Quando as pessoas queriam saber se ele havia compreendido alguma coisa, perguntavam, usando uma expressão corrente da época, "Morô?". A resposta era imediata: "Morô!". E nesse ritmo surreal o apelido acabou se estabelecendo. Cezarino se transformou em Morô. E isso está tão enraizado no inconsciente coletivo dos serranos quanto o amor de Cezarino, digo, de Morô, pelo Vasco da Gama.
Sim, ele viveu uma paixão sofrida e ardente pelo time de futebol do seu coração. Era um sentimento obsessivo. Quando o Vasco esteve em Lages, em 1976, para um amistoso, Morô correu pelas ruas da cidade atrás do ônibus da delegação. No hotel, com o rosto molhado pela alegria, fez vigília. No campo, durante o jogo (uniformizado: calção, camiseta, chuteira), vibrou tanto com o 2 x 1 do seu time contra a equipe local, o Internacional, que a cada gol vascaíno deu uma volta olímpica pelo estádio. Há quem diga que foi o seu momento de glória – para espanto dos principais jogadores da equipe cruzmaltina: Mazzaropi, Roberto Dinamite, Ramon e Abel.
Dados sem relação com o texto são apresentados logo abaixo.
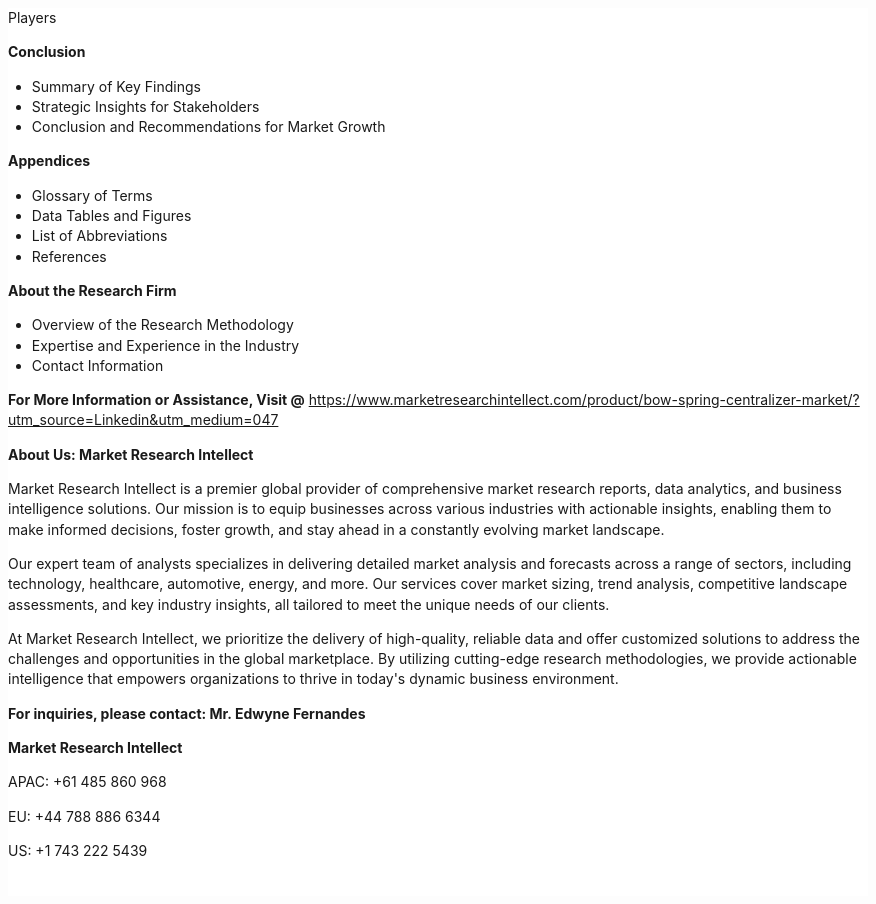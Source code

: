 Players</li></ul><p><strong>Conclusion</strong></p><ul><li>Summary of Key Findings</li><li>Strategic Insights for Stakeholders</li><li>Conclusion and Recommendations for Market Growth</li></ul><p><strong>Appendices</strong></p><ul><li>Glossary of Terms</li><li>Data Tables and Figures</li><li>List of Abbreviations</li><li>References</li></ul><p><strong>About the Research Firm</strong></p><ul><li>Overview of the Research Methodology</li><li>Expertise and Experience in the Industry</li><li>Contact Information</li></ul></div><div class="article-main__content" data-test-id="publishing-text-block"><p><span class="font-[700]"><strong>For More Information or Assistance, Visit @</strong>&nbsp;<a href="https://www.marketresearchintellect.com/product/bow-spring-centralizer-market/?utm_source=Linkedin&utm_medium=047">https://www.marketresearchintellect.com/product/bow-spring-centralizer-market/?utm_source=Linkedin&utm_medium=047</a></span></p><p><strong>About Us: Market Research Intellect</strong></p><p>Market Research Intellect is a premier global provider of comprehensive market research reports, data analytics, and business intelligence solutions. Our mission is to equip businesses across various industries with actionable insights, enabling them to make informed decisions, foster growth, and stay ahead in a constantly evolving market landscape.</p><p>Our expert team of analysts specializes in delivering detailed market analysis and forecasts across a range of sectors, including technology, healthcare, automotive, energy, and more. Our services cover market sizing, trend analysis, competitive landscape assessments, and key industry insights, all tailored to meet the unique needs of our clients.</p><p>At Market Research Intellect, we prioritize the delivery of high-quality, reliable data and offer customized solutions to address the challenges and opportunities in the global marketplace. By utilizing cutting-edge research methodologies, we provide actionable intelligence that empowers organizations to thrive in today's dynamic business environment.</p><p><strong>For inquiries, please contact: Mr. Edwyne Fernandes</strong></p><p><strong>Market Research Intellect</strong></p><p>APAC: +61 485 860 968</p><p>EU: +44 788 886 6344</p><p>US: +1 743 222 5439</p></div><div class="article-main__content" data-test-id="publishing-text-block">&nbsp;</div>
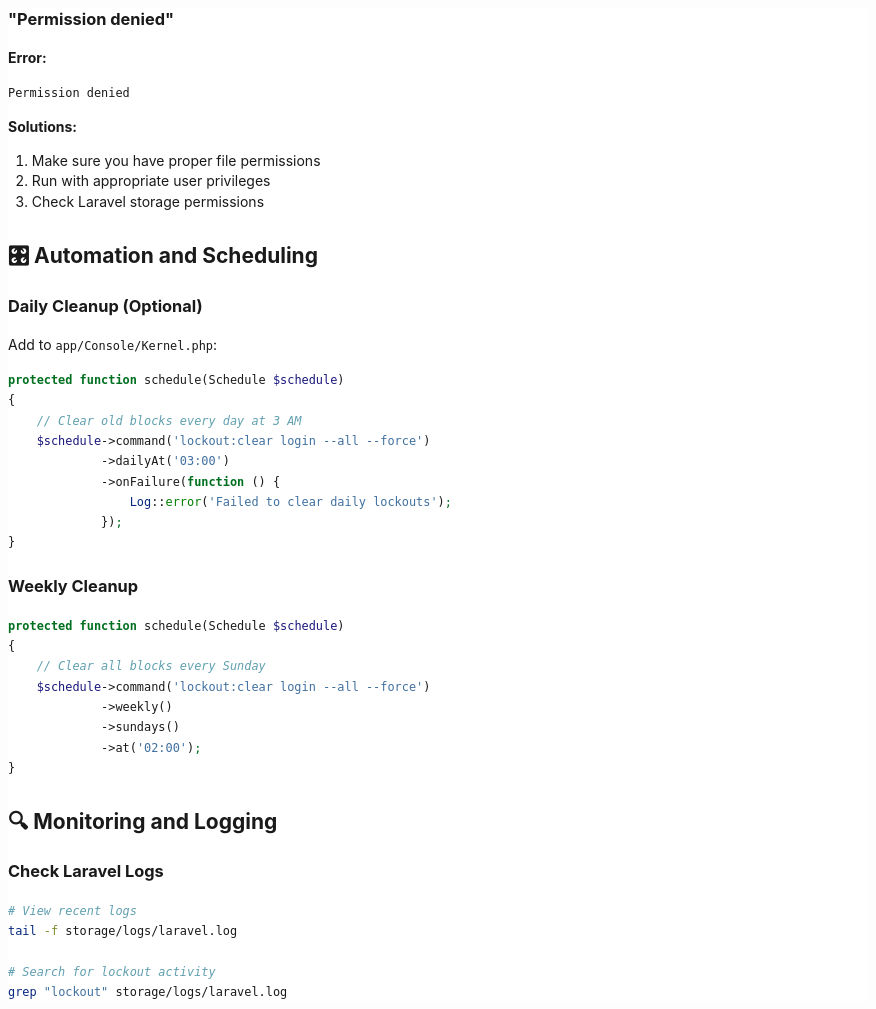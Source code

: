 ### "Permission denied"

**Error:**
```
Permission denied
```

**Solutions:**
1. Make sure you have proper file permissions
2. Run with appropriate user privileges
3. Check Laravel storage permissions

## 🎛️ Automation and Scheduling

### Daily Cleanup (Optional)

Add to `app/Console/Kernel.php`:

```php
protected function schedule(Schedule $schedule)
{
    // Clear old blocks every day at 3 AM
    $schedule->command('lockout:clear login --all --force')
             ->dailyAt('03:00')
             ->onFailure(function () {
                 Log::error('Failed to clear daily lockouts');
             });
}
```

### Weekly Cleanup

```php
protected function schedule(Schedule $schedule)
{
    // Clear all blocks every Sunday
    $schedule->command('lockout:clear login --all --force')
             ->weekly()
             ->sundays()
             ->at('02:00');
}
```

## 🔍 Monitoring and Logging

### Check Laravel Logs

```bash
# View recent logs
tail -f storage/logs/laravel.log

# Search for lockout activity
grep "lockout" storage/logs/laravel.log
```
Durante muitos anos, perdeu a paciência com a cartolagem do Vasco. Com uma letra redonda e um pensamento absolutamente límpido (se é que isso é possível quando o assunto é futebol) escrevia longas cartas à diretoria do clube, sugerindo mudanças no plantel ou a troca de alguns integrantes da comissão técnica (inclusive o treinador). Enfim, manifestava o seu descontentamento.
Quem está na chuva acaba molhado. Então, vez ou outra, recebia respostas falsas do Vasco. Alguns conhecidos, envoltos em pura sacanagem, montaram o cenário teatral. Quando Morô descobria a trapaça, a ira tomava conta do ambiente. Mas isso era raro. Inclusive porque ele aprendeu a conviver com essas brincadeiras.
Mas nem só do Vasco viveu Morô. Tinha como ganha−pão a chamada "rifa eterna". Eterna? Pois é, houve quem dissesse que era sempre a mesma. Intrigas da oposição, óbvio. O que nunca foi possível negar é que... havia algo de estranho nessa história toda. Sem profissão definida, com dificuldades motoras (uma vez tentou ser auxiliar de cozinha – não deu certo), Cezarino optou por fazer pequenos trabalhos que lhe pudessem render alguns trocados. Com o passar do tempo, entrou no ramo das loterias. Primeiro, bilhetes da Federal; depois, pequenas rifas. Com habilidade matemática razoável, percebeu que as rifas eram mais rentáveis. Tornou−se um profissional do ramo. O único problema é que... dá para contar nos dedos (de uma das mãos) os ganhadores conhecidos. No entanto, como garantia o comerciante Walter Gill de Souza, isso não era de todo verdade: "Ele entregava, sim". E acrescentava, logo em seguida: "Desde que fosse conveniente".
Pequenas travessuras. Coisas menores. Artimanhas da sobrevivência. Alguma forma maluca, provavelmente inconsciente, de dizer: "tudo é permitido, se for divertido".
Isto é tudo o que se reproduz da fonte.